There is a lot wrong with this perspective:
What we are seeing is not a stab in the back, but a convergence of Saudi, Russian, and Iranian interests in higher oil prices. Riyadh, Moscow, and Tehran are all frightened that the impending slow-down in the world economy will lead to dramatic cuts in oil prices. Reducing production first serves their national interests.
The Americans are seeing all issues through Ukraine-tinted glasses. But others do not. Riyadh has made it clear it does not regard the Ukraine war as one in which it has a vital interest. This is not surprising. Even if the Kingdom did regard Ukraine as vital, why would an absolute monarchy with no regard for human rights favor Zelensky over Putin?
The question is how the US should react. Proposals so far include continuing drawdown of the Strategic Petroleum Reserve (SPR), allowing lawsuits against OPEC for price-fixing and cutting arms sales to Saudi Arabia.
Continuing drawdown of the SPR makes obvious sense. Its one million barrels per day have moderated oil prices since the Russian invasion of Ukraine. The drawdown also returns substantial profits to the US Treasury (average acquisition price was about $30/barrel).
Cutting arms sales to the Kingdom doesn’t pass muster as a good idea. Riyadh will turn to others–read Russia or China or both–less fastidious about the conditions imposed. The Saudis like high tech American weapons. But they don’t really need them compete militarily with Iran, their only serious potential adversary in the region.
“NOPEC” legislation pending in Congress would allow lawsuits in the US against OPEC and OPEC+ for anti-competitive behavior. It is not clear that such lawsuits would be successful, or that they would lead to successful remedies. Nor would it likely improve relations with the Saudis. But at least this approach is consistent with US policy on monopolies and does not empower US adversaries.

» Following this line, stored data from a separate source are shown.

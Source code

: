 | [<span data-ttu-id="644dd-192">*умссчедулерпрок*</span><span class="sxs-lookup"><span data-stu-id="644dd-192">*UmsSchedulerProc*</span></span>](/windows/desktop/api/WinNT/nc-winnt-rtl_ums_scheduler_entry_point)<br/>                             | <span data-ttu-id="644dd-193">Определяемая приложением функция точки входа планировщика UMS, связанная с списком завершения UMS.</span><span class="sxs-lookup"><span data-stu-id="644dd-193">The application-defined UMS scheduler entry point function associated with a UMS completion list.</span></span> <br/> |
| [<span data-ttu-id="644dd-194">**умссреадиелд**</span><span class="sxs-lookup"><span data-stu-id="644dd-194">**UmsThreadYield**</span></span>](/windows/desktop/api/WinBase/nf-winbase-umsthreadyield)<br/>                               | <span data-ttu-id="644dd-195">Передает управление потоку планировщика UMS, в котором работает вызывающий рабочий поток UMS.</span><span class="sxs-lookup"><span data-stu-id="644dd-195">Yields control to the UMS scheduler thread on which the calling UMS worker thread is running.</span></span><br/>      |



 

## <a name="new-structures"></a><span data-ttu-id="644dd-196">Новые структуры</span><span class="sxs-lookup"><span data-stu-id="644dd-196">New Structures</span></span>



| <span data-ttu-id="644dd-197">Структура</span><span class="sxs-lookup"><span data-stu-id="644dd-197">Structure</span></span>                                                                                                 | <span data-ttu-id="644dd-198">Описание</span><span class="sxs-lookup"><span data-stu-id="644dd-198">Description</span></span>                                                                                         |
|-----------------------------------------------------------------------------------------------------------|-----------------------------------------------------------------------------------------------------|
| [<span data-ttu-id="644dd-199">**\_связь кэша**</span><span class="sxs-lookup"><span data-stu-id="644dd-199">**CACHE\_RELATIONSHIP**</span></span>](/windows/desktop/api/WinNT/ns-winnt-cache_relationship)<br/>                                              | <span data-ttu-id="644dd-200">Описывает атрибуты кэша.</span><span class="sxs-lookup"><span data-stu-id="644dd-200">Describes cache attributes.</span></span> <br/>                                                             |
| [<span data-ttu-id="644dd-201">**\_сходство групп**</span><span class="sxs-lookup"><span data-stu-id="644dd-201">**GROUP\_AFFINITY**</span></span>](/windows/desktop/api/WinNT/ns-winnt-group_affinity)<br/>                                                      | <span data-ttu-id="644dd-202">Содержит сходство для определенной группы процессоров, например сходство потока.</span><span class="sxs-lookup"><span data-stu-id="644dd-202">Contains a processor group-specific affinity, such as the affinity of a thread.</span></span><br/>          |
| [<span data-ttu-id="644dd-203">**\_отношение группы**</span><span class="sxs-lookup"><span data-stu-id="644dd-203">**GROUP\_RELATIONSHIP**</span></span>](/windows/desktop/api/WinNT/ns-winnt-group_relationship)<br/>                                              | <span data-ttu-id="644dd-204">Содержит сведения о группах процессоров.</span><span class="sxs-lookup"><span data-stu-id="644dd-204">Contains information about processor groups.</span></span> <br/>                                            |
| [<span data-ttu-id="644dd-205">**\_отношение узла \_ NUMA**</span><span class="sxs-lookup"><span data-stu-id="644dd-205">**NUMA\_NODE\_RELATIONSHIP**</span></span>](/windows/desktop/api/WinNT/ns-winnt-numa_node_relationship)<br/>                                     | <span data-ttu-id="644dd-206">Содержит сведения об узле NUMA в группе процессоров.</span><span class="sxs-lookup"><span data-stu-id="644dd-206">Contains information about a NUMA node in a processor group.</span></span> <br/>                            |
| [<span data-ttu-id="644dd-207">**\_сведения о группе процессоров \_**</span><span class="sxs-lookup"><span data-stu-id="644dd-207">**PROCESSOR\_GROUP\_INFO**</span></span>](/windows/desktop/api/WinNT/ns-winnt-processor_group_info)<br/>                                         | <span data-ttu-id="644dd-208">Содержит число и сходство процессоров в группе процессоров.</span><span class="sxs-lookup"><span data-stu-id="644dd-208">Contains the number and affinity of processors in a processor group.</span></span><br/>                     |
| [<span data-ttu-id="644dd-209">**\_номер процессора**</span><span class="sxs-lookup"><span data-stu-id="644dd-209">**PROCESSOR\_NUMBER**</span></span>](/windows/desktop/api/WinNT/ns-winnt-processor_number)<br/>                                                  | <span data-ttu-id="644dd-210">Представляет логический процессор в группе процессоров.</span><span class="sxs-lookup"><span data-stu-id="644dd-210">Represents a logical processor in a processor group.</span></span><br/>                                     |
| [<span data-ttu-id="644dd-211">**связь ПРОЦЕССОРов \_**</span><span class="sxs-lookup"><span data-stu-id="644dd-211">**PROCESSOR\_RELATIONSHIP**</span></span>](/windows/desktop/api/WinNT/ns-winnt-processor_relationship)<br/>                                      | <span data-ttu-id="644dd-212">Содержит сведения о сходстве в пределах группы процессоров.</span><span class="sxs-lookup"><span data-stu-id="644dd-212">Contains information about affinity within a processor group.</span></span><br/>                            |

Another approach, one politically less palatable, is to wait and see. If OPEC+ manages to maintain high oil prices, that will presumably incentivize alternatives worldwide. It won’t help the Democrats in the November election, but at least it is something the Biden Administration supports. If the world economy slows dramatically and prices either remain at current levels or fall, Biden will also have the last laugh.